What is needed: Output the records exactly as they appear, with no pictures included.

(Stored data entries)
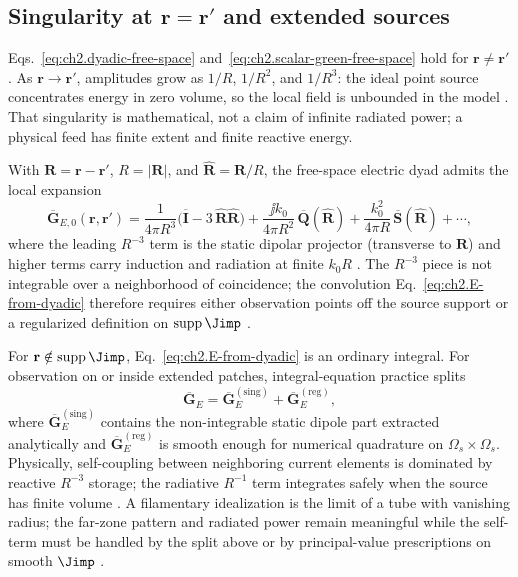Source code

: \subsection[Singularity at \texorpdfstring{$\mathbf{r}=\mathbf{r}'$}{r=r'} and extended sources]{Singularity at $\mathbf{r}=\mathbf{r}'$ and extended sources}
\label{sec:ch02.4.3}

Eqs.~\eqref{eq:ch2.dyadic-free-space} and~\eqref{eq:ch2.scalar-green-free-space} hold for $\mathbf{r}\neq\mathbf{r}'$. As $\mathbf{r}\to\mathbf{r}'$, amplitudes grow as $1/R$, $1/R^2$, and $1/R^3$: the ideal point source concentrates energy in zero volume, so the local field is unbounded in the model \cite{stratton1941,jackson1999}. That singularity is mathematical, not a claim of infinite radiated power; a physical feed has finite extent and finite reactive energy.

With $\mathbf{R}=\mathbf{r}-\mathbf{r}'$, $R=|\mathbf{R}|$, and $\widehat{\mathbf{R}}=\mathbf{R}/R$, the free-space electric dyad admits the local expansion \cite{harrington2001,stratton1941}
\begin{equation}
\label{eq:ch2.dyadic-singular-expansion}
\overline{\mathbf{G}}_{E,0}(\mathbf{r},\mathbf{r}')
=
\frac{1}{4\pi R^{3}}\Big(\overline{\mathbf{I}}-3\,\widehat{\mathbf{R}}\widehat{\mathbf{R}}\Big)
+
\frac{\jj k_0}{4\pi R^{2}}\,\overline{\mathbf{Q}}(\widehat{\mathbf{R}})
+
\frac{k_0^{2}}{4\pi R}\,\overline{\mathbf{S}}(\widehat{\mathbf{R}})
+\cdots,
\end{equation}
where the leading $R^{-3}$ term is the static dipolar projector (transverse to $\mathbf{R}$) and higher terms carry induction and radiation at finite $k_0 R$ \cite{jackson1999}. The $R^{-3}$ piece is not integrable over a neighborhood of coincidence; the convolution Eq.~\eqref{eq:ch2.E-from-dyadic} therefore requires either observation points off the source support or a regularized definition on $\operatorname{supp}\Jimp$ \cite{stratton1941,harrington2001}.

For $\mathbf{r}\notin\operatorname{supp}\Jimp$, Eq.~\eqref{eq:ch2.E-from-dyadic} is an ordinary integral. For observation on or inside extended patches, integral-equation practice splits \cite{harrington2001}
\begin{equation}
\label{eq:ch2.kernel-singular-regular-split}
\overline{\mathbf{G}}_{E}
=
\overline{\mathbf{G}}_{E}^{\mathrm{(sing)}}
+\overline{\mathbf{G}}_{E}^{\mathrm{(reg)}},
\end{equation}
where $\overline{\mathbf{G}}_{E}^{\mathrm{(sing)}}$ contains the non-integrable static dipole part extracted analytically and $\overline{\mathbf{G}}_{E}^{\mathrm{(reg)}}$ is smooth enough for numerical quadrature on $\Omega_s\times\Omega_s$. Physically, self-coupling between neighboring current elements is dominated by reactive $R^{-3}$ storage; the radiative $R^{-1}$ term integrates safely when the source has finite volume \cite{stratton1941}. A filamentary idealization is the limit of a tube with vanishing radius; the far-zone pattern and radiated power remain meaningful while the self-term must be handled by the split above or by principal-value prescriptions on smooth $\Jimp$ \cite{jackson1999,harrington2001}.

Answer box:
Source code

: \subsection[Singularity at \texorpdfstring{$\mathbf{r}=\mathbf{r}'$}{r=r'} and extended sources]{Singularity at $\mathbf{r}=\mathbf{r}'$ and extended sources}
\label{sec:ch02.4.3}

Eqs.~\eqref{eq:ch2.dyadic-free-space} and~\eqref{eq:ch2.scalar-green-free-space} hold for $\mathbf{r}\neq\mathbf{r}'$. As $\mathbf{r}\to\mathbf{r}'$, amplitudes grow as $1/R$, $1/R^2$, and $1/R^3$: the ideal point source concentrates energy in zero volume, so the local field is unbounded in the model \cite{stratton1941,jackson1999}. That singularity is mathematical, not a claim of infinite radiated power; a physical feed has finite extent and finite reactive energy.

With $\mathbf{R}=\mathbf{r}-\mathbf{r}'$, $R=|\mathbf{R}|$, and $\widehat{\mathbf{R}}=\mathbf{R}/R$, the free-space electric dyad admits the local expansion \cite{harrington2001,stratton1941}
\begin{equation}
\label{eq:ch2.dyadic-singular-expansion}
\overline{\mathbf{G}}_{E,0}(\mathbf{r},\mathbf{r}')
=
\frac{1}{4\pi R^{3}}\Big(\overline{\mathbf{I}}-3\,\widehat{\mathbf{R}}\widehat{\mathbf{R}}\Big)
+
\frac{\jj k_0}{4\pi R^{2}}\,\overline{\mathbf{Q}}(\widehat{\mathbf{R}})
+
\frac{k_0^{2}}{4\pi R}\,\overline{\mathbf{S}}(\widehat{\mathbf{R}})
+\cdots,
\end{equation}
where the leading $R^{-3}$ term is the static dipolar projector (transverse to $\mathbf{R}$) and higher terms carry induction and radiation at finite $k_0 R$ \cite{jackson1999}. The $R^{-3}$ piece is not integrable over a neighborhood of coincidence; the convolution Eq.~\eqref{eq:ch2.E-from-dyadic} therefore requires either observation points off the source support or a regularized definition on $\operatorname{supp}\Jimp$ \cite{stratton1941,harrington2001}.

For $\mathbf{r}\notin\operatorname{supp}\Jimp$, Eq.~\eqref{eq:ch2.E-from-dyadic} is an ordinary integral. For observation on or inside extended patches, integral-equation practice splits \cite{harrington2001}
\begin{equation}
\label{eq:ch2.kernel-singular-regular-split}
\overline{\mathbf{G}}_{E}
=
\overline{\mathbf{G}}_{E}^{\mathrm{(sing)}}
+\overline{\mathbf{G}}_{E}^{\mathrm{(reg)}},
\end{equation}
where $\overline{\mathbf{G}}_{E}^{\mathrm{(sing)}}$ contains the non-integrable static dipole part extracted analytically and $\overline{\mathbf{G}}_{E}^{\mathrm{(reg)}}$ is smooth enough for numerical quadrature on $\Omega_s\times\Omega_s$. Physically, self-coupling between neighboring current elements is dominated by reactive $R^{-3}$ storage; the radiative $R^{-1}$ term integrates safely when the source has finite volume \cite{stratton1941}. A filamentary idealization is the limit of a tube with vanishing radius; the far-zone pattern and radiated power remain meaningful while the self-term must be handled by the split above or by principal-value prescriptions on smooth $\Jimp$ \cite{jackson1999,harrington2001}.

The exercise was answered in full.